La Suprema Corte, con l'ordinanza del 25 maggio 2018 n. 13181, ha chiarito che il licenziamento per raggiunti limiti di età è da considerarsi legittimo solo dal momento in cui il lavoratore abbia concretamente maturato il diritto al conseguimento della prestazione previdenziale e non già dal momento (precedente) in cui abbia maturato il requisito anagrafico per l’accesso alla pensione di vecchiaia.

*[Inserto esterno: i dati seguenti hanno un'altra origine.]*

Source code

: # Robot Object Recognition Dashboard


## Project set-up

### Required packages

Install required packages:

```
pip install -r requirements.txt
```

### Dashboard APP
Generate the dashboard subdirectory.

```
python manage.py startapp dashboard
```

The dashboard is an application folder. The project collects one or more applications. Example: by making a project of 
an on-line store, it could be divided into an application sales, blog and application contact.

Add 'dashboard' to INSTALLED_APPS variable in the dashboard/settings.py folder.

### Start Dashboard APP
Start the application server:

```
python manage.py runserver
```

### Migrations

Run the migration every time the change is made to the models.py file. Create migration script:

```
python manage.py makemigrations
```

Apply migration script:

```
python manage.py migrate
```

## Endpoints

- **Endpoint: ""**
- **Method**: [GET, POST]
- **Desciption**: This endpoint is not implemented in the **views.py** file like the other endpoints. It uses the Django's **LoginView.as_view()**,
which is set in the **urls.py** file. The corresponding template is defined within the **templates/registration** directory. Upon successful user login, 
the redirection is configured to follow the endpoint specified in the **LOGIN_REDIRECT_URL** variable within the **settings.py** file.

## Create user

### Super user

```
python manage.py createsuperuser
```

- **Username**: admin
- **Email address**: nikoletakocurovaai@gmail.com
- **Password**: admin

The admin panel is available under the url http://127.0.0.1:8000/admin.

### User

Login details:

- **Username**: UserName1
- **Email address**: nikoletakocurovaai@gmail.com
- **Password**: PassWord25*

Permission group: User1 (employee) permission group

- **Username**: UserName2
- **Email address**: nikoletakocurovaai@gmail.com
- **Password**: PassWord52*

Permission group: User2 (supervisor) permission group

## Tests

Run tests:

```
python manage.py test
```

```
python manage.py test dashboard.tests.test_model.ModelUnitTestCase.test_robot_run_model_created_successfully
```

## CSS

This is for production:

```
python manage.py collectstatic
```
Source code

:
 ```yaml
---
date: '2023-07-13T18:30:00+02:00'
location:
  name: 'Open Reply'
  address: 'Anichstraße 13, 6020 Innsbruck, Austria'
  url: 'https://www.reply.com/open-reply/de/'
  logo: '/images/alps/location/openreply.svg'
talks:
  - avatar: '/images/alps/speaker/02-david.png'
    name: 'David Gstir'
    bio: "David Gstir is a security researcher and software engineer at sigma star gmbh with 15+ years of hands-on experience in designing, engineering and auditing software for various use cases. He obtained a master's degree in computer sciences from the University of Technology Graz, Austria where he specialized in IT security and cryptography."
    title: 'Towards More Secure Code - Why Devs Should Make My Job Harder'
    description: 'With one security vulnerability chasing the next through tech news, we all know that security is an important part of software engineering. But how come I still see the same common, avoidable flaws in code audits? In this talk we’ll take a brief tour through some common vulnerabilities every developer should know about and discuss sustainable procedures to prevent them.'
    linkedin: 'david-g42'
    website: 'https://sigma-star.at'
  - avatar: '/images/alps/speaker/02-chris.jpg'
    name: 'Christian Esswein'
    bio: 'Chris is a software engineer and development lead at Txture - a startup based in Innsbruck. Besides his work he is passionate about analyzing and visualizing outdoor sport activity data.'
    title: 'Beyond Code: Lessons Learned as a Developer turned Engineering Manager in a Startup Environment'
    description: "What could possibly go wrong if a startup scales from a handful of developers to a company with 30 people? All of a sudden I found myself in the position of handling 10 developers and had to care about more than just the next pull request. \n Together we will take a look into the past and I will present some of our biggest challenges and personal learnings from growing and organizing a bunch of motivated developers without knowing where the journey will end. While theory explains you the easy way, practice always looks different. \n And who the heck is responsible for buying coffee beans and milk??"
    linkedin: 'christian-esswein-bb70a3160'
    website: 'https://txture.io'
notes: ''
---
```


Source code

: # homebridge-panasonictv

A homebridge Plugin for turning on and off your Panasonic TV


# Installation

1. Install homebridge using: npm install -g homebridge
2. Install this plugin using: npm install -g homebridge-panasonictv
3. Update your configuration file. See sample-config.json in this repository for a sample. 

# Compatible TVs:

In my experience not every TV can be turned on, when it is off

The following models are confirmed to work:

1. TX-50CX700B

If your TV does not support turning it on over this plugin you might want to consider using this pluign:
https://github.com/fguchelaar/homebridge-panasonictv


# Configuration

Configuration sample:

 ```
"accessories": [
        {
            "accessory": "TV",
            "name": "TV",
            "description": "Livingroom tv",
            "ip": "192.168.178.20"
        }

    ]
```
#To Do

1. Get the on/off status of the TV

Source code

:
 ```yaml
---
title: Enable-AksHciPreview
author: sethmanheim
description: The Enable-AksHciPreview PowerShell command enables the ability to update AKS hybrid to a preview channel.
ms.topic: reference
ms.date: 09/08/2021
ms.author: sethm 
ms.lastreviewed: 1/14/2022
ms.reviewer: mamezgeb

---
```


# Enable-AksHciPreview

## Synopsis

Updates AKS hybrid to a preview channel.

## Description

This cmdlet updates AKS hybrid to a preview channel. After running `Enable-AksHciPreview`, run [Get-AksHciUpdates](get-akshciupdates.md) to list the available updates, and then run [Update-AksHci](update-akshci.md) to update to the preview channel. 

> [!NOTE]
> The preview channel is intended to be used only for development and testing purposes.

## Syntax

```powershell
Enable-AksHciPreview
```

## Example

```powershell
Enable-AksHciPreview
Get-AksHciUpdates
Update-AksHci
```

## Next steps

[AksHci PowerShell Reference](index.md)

La sentenza origina dal caso di un lavoratore, licenziato ad nutum ex art. 4, comma 2, L. n. 108/1990 alla maturazione del diritto alla pensione di vecchiaia, ha impugnato il recesso sostenendo di non poter essere licenziato ad nutum sino al conseguimento – alla relativa “finestra” di uscita – della pensione di vecchiaia.
I giudici di merito hanno accolto il ricorso rilevando come, pacifica l’interpretazione della norma nel senso di legittimare il recesso ad nutum per il solo conseguimento della pensione di vecchiaia (e non di anzianità), la stessa debba essere altresì interpretata nel senso di far riferimento non alla mera maturazione del diritto bensì alla sua effettiva percezione con il raggiungimento della finestra di uscita.
La Suprema Corte ha confermato tale statuizione ritenendo che “la possibilità del recesso ad nutum, con sottrazione del datore di lavoro all'applicabilità del regime della L. n. 300 del 1970, art. 18, è condizionata non dalla mera maturazione dei requisiti anagrafici e contributivi idonei per la pensione di vecchiaia, bensì dal momento in cui la prestazione previdenziale è giuridicamente conseguibile dall'interessato”.